Assioma is a great power option, I've been using the one-sided power pedal for years.

The OP says they are using SPD-SL, so they will need the Assioma DUO-Shi kit that mounts to their existing pedals. It's a two-sided kit.
Designed for the compatibility with Shimano® road
The Favero Assioma DUO-Shi power meter has been designed for Shimano® road users, as it offers the opportunity to keep on riding with your current Shimano® pedal bodies* without giving up on the trustability and precision of Assioma.
*Assioma DUO-Shi is compatible with the following Shimano® SPD-SL® pedal bodies: PD-R8000, PD-R7000, PD-6800, PD-R550 and PD-R540.
__________________
Ride, Rest, Repeat

Zwift: Terry Morse [OldAF]
ROUVY: terrymorse





terrymorse is offline  
Old 12-10-23, 11:24 AM
  #6  
LR÷P=HR
 
Join Date: Sep 2019
Location: SF Bay Area
Posts: 2,084

Bikes: Holdsworth 1979 Special, C-dale 1993 MT3000 Tandem & 1996 F700CAD3, Cervelo 2022 R5 & 2018 R3, JustGo Runt, Ridley Oval, Kickr Bike 8-)

Mentioned: 1 Post(s)
Tagged: 0 Thread(s)
Quoted: 828 Post(s)
Liked 1,113 Times in 644 Posts
I’ve both crank and pedal PM’s.
Stages dual (crank) was my first, Garmin Rally dual was my second purchase.

Both are easy to install.
Both are easy to use.

Stages uses cheap & locally available 2032 batteries.
Garmin batteries are tougher to find locally and are more expensive.

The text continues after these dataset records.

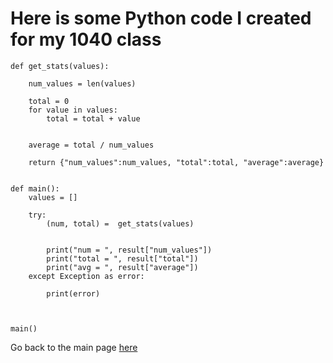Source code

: # Here is some Python code I created for my 1040 class

    def get_stats(values):

        num_values = len(values)

        total = 0
        for value in values:
            total = total + value


        average = total / num_values

        return {"num_values":num_values, "total":total, "average":average}


    def main():
        values = []

        try:
            (num, total) =  get_stats(values)
        

            print("num = ", result["num_values"])
            print("total = ", result["total"])
            print("avg = ", result["average"])
        except Exception as error:
            
            print(error)



    main()

Go back to the main page [here](README.markdown)
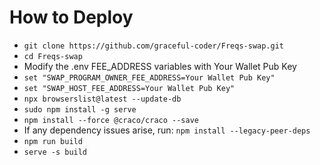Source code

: # How to Deploy

  - `git clone https://github.com/graceful-coder/Freqs-swap.git`
  - `cd Freqs-swap`
  - Modify the .env FEE_ADDRESS variables with Your Wallet Pub Key
  - `set "SWAP_PROGRAM_OWNER_FEE_ADDRESS=Your Wallet Pub Key"`
  - `set "SWAP_HOST_FEE_ADDRESS=Your Wallet Pub Key"`
  - `npx browserslist@latest --update-db`
  - `sudo npm install -g serve`
  - `npm install --force @craco/craco --save`
  -  If any dependency issues arise, run: `npm install --legacy-peer-deps`
  - `npm run build`
  - `serve -s build`
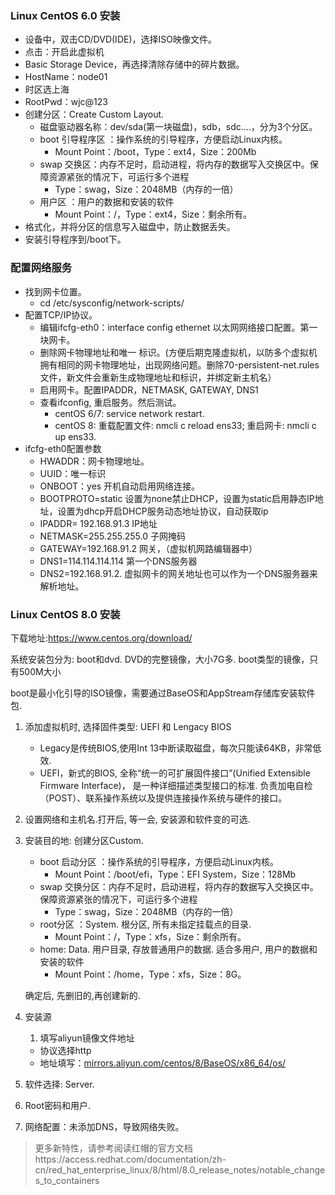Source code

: ### Linux CentOS 6.0 安装

- 设备中，双击CD/DVD(IDE)，选择ISO映像文件。
- 点击：开启此虚拟机
- Basic Storage Device，再选择清除存储中的碎片数据。
- HostName：node01
- 时区选上海
- RootPwd：wjc@123
- 创建分区：Create Custom Layout.
  - 磁盘驱动器名称：dev/sda(第一块磁盘)，sdb，sdc....，分为3个分区。
  - boot 引导程序区 ：操作系统的引导程序，方便启动Linux内核。
    - Mount Point：/boot，Type：ext4，Size：200Mb
  - swap 交换区：内存不足时，启动进程，将内存的数据写入交换区中。保障资源紧张的情况下，可运行多个进程
    - Type：swag，Size：2048MB（内存的一倍）
  - 用户区 ：用户的数据和安装的软件
    - Mount Point：/，Type：ext4，Size：剩余所有。
- 格式化，并将分区的信息写入磁盘中，防止数据丢失。
- 安装引导程序到/boot下。

### 配置网络服务

- 找到网卡位置。
  - cd /etc/sysconfig/network-scripts/
- 配置TCP/IP协议。
  - 编辑ifcfg-eth0：interface config ethernet 以太网网络接口配置。第一块网卡。
  - 删除网卡物理地址和唯一 标识。(方便后期克隆虚拟机，以防多个虚拟机拥有相同的网卡物理地址，出现网络问题。删除70-persistent-net.rules文件，新文件会重新生成物理地址和标识，并绑定新主机名）
  - 启用网卡。配置IPADDR，NETMASK, GATEWAY, DNS1
  - 查看ifconfig, 重启服务。然后测试。
    - centOS 6/7: service network restart.
    - centOS 8:  重载配置文件: nmcli c reload ens33;   重启网卡: nmcli c up ens33.
- ifcfg-eth0配置参数
  - HWADDR：网卡物理地址。
  - UUID：唯一标识
  - ONBOOT：yes  开机自动启用网络连接。
  - BOOTPROTO=static  设置为none禁止DHCP，设置为static启用静态IP地址，设置为dhcp开启DHCP服务动态地址协议，自动获取ip
  - IPADDR= 192.168.91.3 IP地址
  - NETMASK=255.255.255.0 子网掩码
  - GATEWAY=192.168.91.2 网关，（虚拟机网路编辑器中）
  - DNS1=114.114.114.114 第一个DNS服务器
  - DNS2=192.168.91.2. 虚拟网卡的网关地址也可以作为一个DNS服务器来解析地址。

### Linux CentOS 8.0 安装

下载地址:https://www.centos.org/download/

系统安装包分为: boot和dvd. DVD的完整镜像，大小7G多. boot类型的镜像，只有500M大小

boot是最小化引导的ISO镜像，需要通过BaseOS和AppStream存储库安装软件包.

1. 添加虚拟机时, 选择固件类型: UEFI 和 Lengacy BIOS

   - Legacy是传统BIOS,使用Int 13中断读取磁盘，每次只能读64KB，非常低效.
   - UEFI，新式的BIOS, 全称“统一的可扩展固件接口”(Unified Extensible Firmware Interface)， 是一种详细描述类型接口的标准. 负责加电自检（POST）、联系操作系统以及提供连接操作系统与硬件的接口。

2. 设置网络和主机名.打开后, 等一会, 安装源和软件变的可选.

3. 安装目的地: 创建分区Custom.

   - boot 启动分区 ：操作系统的引导程序，方便启动Linux内核。
     - Mount Point：/boot/efi，Type：EFI System，Size：128Mb
   - swap 交换分区：内存不足时，启动进程，将内存的数据写入交换区中。保障资源紧张的情况下，可运行多个进程
     - Type：swag，Size：2048MB（内存的一倍）
   - root分区 ：System. 根分区, 所有未指定挂载点的目录.
     - Mount Point：/，Type：xfs，Size：剩余所有。
   - home: Data. 用户目录, 存放普通用户的数据. 适合多用户, 用户的数据和安装的软件
     - Mount Point：/home，Type：xfs，Size：8G。

   确定后, 先删旧的,再创建新的.

4. 安装源

   1. 填写aliyun镜像文件地址

   - 协议选择http
   - 地址填写：[mirrors.aliyun.com/centos/8/BaseOS/x86_64/os/](http://mirrors.aliyun.com/centos/8/BaseOS/x86_64/os/)

5. 软件选择: Server.

6. Root密码和用户.

7. 网络配置：未添加DNS，导致网络失败。

> 更多新特性，请参考阅读红帽的官方文档https://access.redhat.com/documentation/zh-cn/red_hat_enterprise_linux/8/html/8.0_release_notes/notable_changes_to_containers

Garmin can provide additional data with their cycling dynamics.
Garmin will permit a change in crank length or even a quick bicycle change if you wish.

I suspect the life of the Garmin will prove to be shorter & their rebuild kit is not cheap.

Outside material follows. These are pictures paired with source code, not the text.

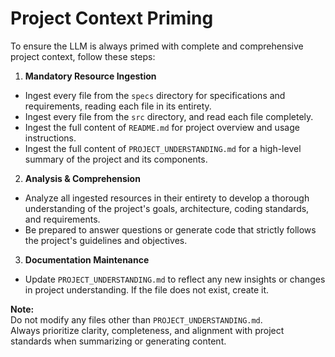 # Project Context Priming

To ensure the LLM is always primed with complete and comprehensive project context, follow these steps:

1. **Mandatory Resource Ingestion**

- Ingest every file from the `specs` directory for specifications and requirements, reading each file in its entirety.
- Ingest every file from the `src` directory, and read each file completely.
- Ingest the full content of `README.md` for project overview and usage instructions.
- Ingest the full content of `PROJECT_UNDERSTANDING.md` for a high-level summary of the project and its components.

2. **Analysis & Comprehension**

- Analyze all ingested resources in their entirety to develop a thorough understanding of the project's goals, architecture, coding standards, and requirements.
- Be prepared to answer questions or generate code that strictly follows the project's guidelines and objectives.

3. **Documentation Maintenance**

- Update `PROJECT_UNDERSTANDING.md` to reflect any new insights or changes in project understanding. If the file does not exist, create it.

**Note:**  
Do not modify any files other than `PROJECT_UNDERSTANDING.md`.  
Always prioritize clarity, completeness, and alignment with project standards when summarizing or generating content.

In Summary, I will be sticking with pedal based PM’s in the future due to the flexibility.

Barry

Last edited by Barry2; 12-10-23 at 02:38 PM.
Barry2 is offline  
Old 12-10-23, 11:59 AM
  #7  
Newbie
 
Join Date: Dec 2023
Location: NY
Posts: 2

Bikes: 3

Mentioned: 0 Post(s)
Tagged: 0 Thread(s)
Quoted: 1 Post(s)
Likes: 0
Liked 1 Time in 1 Post
Choosing between a crank-based power meter and a pedal-based power meter depends on your specific needs, preferences, and the type of cycling you do. Both types have their advantages and considerations:

### Crank-Based Power Meter:

**Pros:**

1. **Accuracy:** Crank-based power meters are known for their accuracy. They measure power directly at the point where force is applied to the pedals.

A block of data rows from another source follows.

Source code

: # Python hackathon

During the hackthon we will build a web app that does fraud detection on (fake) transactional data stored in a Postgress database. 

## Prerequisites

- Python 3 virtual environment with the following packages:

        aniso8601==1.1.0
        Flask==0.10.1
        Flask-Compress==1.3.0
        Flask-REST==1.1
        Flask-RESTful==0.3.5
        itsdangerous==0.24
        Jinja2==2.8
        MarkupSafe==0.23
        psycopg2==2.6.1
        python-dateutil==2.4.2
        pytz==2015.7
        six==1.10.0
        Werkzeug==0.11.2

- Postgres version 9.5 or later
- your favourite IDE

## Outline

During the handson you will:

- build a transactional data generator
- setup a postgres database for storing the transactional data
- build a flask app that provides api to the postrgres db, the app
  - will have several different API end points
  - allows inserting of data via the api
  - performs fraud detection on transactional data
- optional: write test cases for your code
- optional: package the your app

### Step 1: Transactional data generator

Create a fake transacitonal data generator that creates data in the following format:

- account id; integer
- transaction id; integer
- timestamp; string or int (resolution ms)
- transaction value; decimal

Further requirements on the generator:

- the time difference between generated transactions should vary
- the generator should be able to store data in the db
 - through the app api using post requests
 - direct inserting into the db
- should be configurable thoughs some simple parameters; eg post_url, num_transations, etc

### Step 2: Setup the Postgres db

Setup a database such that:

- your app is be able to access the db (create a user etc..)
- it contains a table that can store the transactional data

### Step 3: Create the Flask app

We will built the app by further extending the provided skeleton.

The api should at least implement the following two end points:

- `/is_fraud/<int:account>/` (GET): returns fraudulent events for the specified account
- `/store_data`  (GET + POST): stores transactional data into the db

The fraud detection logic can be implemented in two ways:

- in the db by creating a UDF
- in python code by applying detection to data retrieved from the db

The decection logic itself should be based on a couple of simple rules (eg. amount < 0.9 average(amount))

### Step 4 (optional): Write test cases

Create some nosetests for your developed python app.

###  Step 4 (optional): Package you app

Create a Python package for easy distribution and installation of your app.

2. **Transferability:** If you have multiple bikes, you only need to swap out the crankset to move the power meter between them.

3. **Durability:** Crank-based power meters are often sturdy and durable, capable of handling different conditions and riding styles.

**Cons:**

1. **Installation:** Installation might require more effort than a pedal-based power meter. You might need special tools or professional assistance.

2. **Compatibility:** Crank-based power meters may not be compatible with all types of cranks or bottom brackets.

### Pedal-Based Power Meter:

**Pros:**

1. **Ease of Installation:** Pedal-based power meters are generally easier to install compared to crank-based options. They can be easily swapped between bikes.

2. **Compatibility:** Pedal-based power meters are often compatible with a wide range of cranksets and frames.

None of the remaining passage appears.